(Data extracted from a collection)
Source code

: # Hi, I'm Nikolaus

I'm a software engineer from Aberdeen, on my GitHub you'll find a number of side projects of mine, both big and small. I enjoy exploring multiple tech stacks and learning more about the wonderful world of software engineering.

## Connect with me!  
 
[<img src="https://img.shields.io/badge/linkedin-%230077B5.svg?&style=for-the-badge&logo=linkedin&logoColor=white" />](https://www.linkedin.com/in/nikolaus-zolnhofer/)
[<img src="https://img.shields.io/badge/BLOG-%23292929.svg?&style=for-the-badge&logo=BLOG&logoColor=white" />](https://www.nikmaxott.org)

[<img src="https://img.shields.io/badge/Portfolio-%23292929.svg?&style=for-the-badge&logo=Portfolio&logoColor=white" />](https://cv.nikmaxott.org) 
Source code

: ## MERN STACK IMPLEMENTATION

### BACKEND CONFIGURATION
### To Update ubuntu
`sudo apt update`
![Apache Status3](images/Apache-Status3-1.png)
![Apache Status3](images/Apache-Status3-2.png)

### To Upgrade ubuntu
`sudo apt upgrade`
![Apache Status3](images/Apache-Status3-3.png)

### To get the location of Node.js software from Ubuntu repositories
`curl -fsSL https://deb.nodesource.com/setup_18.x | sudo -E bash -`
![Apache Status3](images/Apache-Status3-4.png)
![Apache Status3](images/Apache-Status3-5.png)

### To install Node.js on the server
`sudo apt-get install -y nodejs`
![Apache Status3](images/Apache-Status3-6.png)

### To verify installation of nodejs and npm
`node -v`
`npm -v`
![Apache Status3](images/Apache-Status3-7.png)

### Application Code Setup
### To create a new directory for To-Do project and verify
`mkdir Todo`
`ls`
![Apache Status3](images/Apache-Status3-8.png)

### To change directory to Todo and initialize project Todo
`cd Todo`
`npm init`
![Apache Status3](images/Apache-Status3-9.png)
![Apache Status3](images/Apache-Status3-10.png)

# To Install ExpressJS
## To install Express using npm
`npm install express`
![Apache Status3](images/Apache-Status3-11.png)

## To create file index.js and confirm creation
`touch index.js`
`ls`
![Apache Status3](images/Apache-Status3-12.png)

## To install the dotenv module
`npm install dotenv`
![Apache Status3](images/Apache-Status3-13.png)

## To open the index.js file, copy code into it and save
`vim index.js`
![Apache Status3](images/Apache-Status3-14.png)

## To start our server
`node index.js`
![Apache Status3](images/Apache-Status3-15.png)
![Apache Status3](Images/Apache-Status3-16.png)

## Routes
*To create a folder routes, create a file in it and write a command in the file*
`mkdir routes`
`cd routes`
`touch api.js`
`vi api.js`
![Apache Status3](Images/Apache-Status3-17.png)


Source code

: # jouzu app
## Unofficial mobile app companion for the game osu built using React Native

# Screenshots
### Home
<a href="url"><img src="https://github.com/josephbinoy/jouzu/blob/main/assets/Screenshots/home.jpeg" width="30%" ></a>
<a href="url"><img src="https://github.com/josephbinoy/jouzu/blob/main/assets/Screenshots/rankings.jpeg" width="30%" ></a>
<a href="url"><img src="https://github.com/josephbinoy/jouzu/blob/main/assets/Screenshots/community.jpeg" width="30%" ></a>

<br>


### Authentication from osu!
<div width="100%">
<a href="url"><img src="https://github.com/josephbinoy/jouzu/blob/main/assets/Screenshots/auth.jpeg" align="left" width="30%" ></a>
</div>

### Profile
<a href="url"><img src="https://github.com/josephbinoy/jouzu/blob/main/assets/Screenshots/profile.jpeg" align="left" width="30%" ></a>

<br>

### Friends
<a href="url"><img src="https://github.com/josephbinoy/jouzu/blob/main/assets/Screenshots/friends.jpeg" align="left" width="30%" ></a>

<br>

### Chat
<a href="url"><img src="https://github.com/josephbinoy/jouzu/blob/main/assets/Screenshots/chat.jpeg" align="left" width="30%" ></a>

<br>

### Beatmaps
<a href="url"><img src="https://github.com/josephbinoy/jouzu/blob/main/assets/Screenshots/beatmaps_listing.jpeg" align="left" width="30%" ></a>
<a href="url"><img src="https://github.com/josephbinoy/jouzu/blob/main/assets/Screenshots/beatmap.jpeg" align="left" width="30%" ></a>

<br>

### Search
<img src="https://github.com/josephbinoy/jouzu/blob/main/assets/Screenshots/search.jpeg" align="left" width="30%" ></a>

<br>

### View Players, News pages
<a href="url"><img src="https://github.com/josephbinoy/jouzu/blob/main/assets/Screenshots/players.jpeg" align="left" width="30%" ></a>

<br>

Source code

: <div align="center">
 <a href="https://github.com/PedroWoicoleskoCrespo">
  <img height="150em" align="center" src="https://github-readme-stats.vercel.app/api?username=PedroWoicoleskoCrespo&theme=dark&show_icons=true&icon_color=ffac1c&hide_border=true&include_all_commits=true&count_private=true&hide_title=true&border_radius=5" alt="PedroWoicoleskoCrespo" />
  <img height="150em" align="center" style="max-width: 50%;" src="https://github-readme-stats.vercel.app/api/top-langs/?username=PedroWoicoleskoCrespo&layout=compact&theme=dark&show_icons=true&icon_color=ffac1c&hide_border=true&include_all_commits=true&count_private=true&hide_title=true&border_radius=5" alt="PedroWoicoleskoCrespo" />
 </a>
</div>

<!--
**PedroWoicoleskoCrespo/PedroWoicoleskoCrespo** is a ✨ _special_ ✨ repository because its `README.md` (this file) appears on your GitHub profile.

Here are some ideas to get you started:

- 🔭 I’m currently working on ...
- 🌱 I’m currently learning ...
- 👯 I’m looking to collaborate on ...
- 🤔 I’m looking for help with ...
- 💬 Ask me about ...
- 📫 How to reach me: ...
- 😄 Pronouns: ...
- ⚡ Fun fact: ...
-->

» What is needed:
Reproduce every record that appears above, keeping the wording exact.

» Solution for this task:
Source code

: # Hi, I'm Nikolaus

I'm a software engineer from Aberdeen, on my GitHub you'll find a number of side projects of mine, both big and small. I enjoy exploring multiple tech stacks and learning more about the wonderful world of software engineering.

## Connect with me!  
 
[<img src="https://img.shields.io/badge/linkedin-%230077B5.svg?&style=for-the-badge&logo=linkedin&logoColor=white" />](https://www.linkedin.com/in/nikolaus-zolnhofer/)
[<img src="https://img.shields.io/badge/BLOG-%23292929.svg?&style=for-the-badge&logo=BLOG&logoColor=white" />](https://www.nikmaxott.org)

[<img src="https://img.shields.io/badge/Portfolio-%23292929.svg?&style=for-the-badge&logo=Portfolio&logoColor=white" />](https://cv.nikmaxott.org) 
Source code

: ## MERN STACK IMPLEMENTATION

### BACKEND CONFIGURATION
### To Update ubuntu
`sudo apt update`
![Apache Status3](images/Apache-Status3-1.png)
![Apache Status3](images/Apache-Status3-2.png)

### To Upgrade ubuntu
`sudo apt upgrade`
![Apache Status3](images/Apache-Status3-3.png)

### To get the location of Node.js software from Ubuntu repositories
`curl -fsSL https://deb.nodesource.com/setup_18.x | sudo -E bash -`
![Apache Status3](images/Apache-Status3-4.png)
![Apache Status3](images/Apache-Status3-5.png)

### To install Node.js on the server
`sudo apt-get install -y nodejs`
![Apache Status3](images/Apache-Status3-6.png)

### To verify installation of nodejs and npm
`node -v`
`npm -v`
![Apache Status3](images/Apache-Status3-7.png)

### Application Code Setup
### To create a new directory for To-Do project and verify
`mkdir Todo`
`ls`
![Apache Status3](images/Apache-Status3-8.png)

### To change directory to Todo and initialize project Todo
`cd Todo`
`npm init`
![Apache Status3](images/Apache-Status3-9.png)
![Apache Status3](images/Apache-Status3-10.png)

# To Install ExpressJS
## To install Express using npm
`npm install express`
![Apache Status3](images/Apache-Status3-11.png)

## To create file index.js and confirm creation
`touch index.js`
`ls`
![Apache Status3](images/Apache-Status3-12.png)

## To install the dotenv module
`npm install dotenv`
![Apache Status3](images/Apache-Status3-13.png)

## To open the index.js file, copy code into it and save
`vim index.js`
![Apache Status3](images/Apache-Status3-14.png)

## To start our server
`node index.js`
![Apache Status3](images/Apache-Status3-15.png)
![Apache Status3](Images/Apache-Status3-16.png)

## Routes
*To create a folder routes, create a file in it and write a command in the file*
`mkdir routes`
`cd routes`
`touch api.js`
`vi api.js`
![Apache Status3](Images/Apache-Status3-17.png)


Source code

: # jouzu app
## Unofficial mobile app companion for the game osu built using React Native

# Screenshots
### Home
<a href="url"><img src="https://github.com/josephbinoy/jouzu/blob/main/assets/Screenshots/home.jpeg" width="30%" ></a>
<a href="url"><img src="https://github.com/josephbinoy/jouzu/blob/main/assets/Screenshots/rankings.jpeg" width="30%" ></a>
<a href="url"><img src="https://github.com/josephbinoy/jouzu/blob/main/assets/Screenshots/community.jpeg" width="30%" ></a>

<br>


### Authentication from osu!
<div width="100%">
<a href="url"><img src="https://github.com/josephbinoy/jouzu/blob/main/assets/Screenshots/auth.jpeg" align="left" width="30%" ></a>
</div>

### Profile
<a href="url"><img src="https://github.com/josephbinoy/jouzu/blob/main/assets/Screenshots/profile.jpeg" align="left" width="30%" ></a>

<br>

### Friends
<a href="url"><img src="https://github.com/josephbinoy/jouzu/blob/main/assets/Screenshots/friends.jpeg" align="left" width="30%" ></a>

<br>

### Chat
<a href="url"><img src="https://github.com/josephbinoy/jouzu/blob/main/assets/Screenshots/chat.jpeg" align="left" width="30%" ></a>

<br>

### Beatmaps
<a href="url"><img src="https://github.com/josephbinoy/jouzu/blob/main/assets/Screenshots/beatmaps_listing.jpeg" align="left" width="30%" ></a>
<a href="url"><img src="https://github.com/josephbinoy/jouzu/blob/main/assets/Screenshots/beatmap.jpeg" align="left" width="30%" ></a>

<br>

### Search
<img src="https://github.com/josephbinoy/jouzu/blob/main/assets/Screenshots/search.jpeg" align="left" width="30%" ></a>

<br>

### View Players, News pages
<a href="url"><img src="https://github.com/josephbinoy/jouzu/blob/main/assets/Screenshots/players.jpeg" align="left" width="30%" ></a>

<br>

Source code

: <div align="center">
 <a href="https://github.com/PedroWoicoleskoCrespo">
  <img height="150em" align="center" src="https://github-readme-stats.vercel.app/api?username=PedroWoicoleskoCrespo&theme=dark&show_icons=true&icon_color=ffac1c&hide_border=true&include_all_commits=true&count_private=true&hide_title=true&border_radius=5" alt="PedroWoicoleskoCrespo" />
  <img height="150em" align="center" style="max-width: 50%;" src="https://github-readme-stats.vercel.app/api/top-langs/?username=PedroWoicoleskoCrespo&layout=compact&theme=dark&show_icons=true&icon_color=ffac1c&hide_border=true&include_all_commits=true&count_private=true&hide_title=true&border_radius=5" alt="PedroWoicoleskoCrespo" />
 </a>
</div>

<!--
**PedroWoicoleskoCrespo/PedroWoicoleskoCrespo** is a ✨ _special_ ✨ repository because its `README.md` (this file) appears on your GitHub profile.

Here are some ideas to get you started:

- 🔭 I’m currently working on ...
- 🌱 I’m currently learning ...
- 👯 I’m looking to collaborate on ...
- 🤔 I’m looking for help with ...
- 💬 Ask me about ...
- 📫 How to reach me: ...
- 😄 Pronouns: ...
- ⚡ Fun fact: ...
-->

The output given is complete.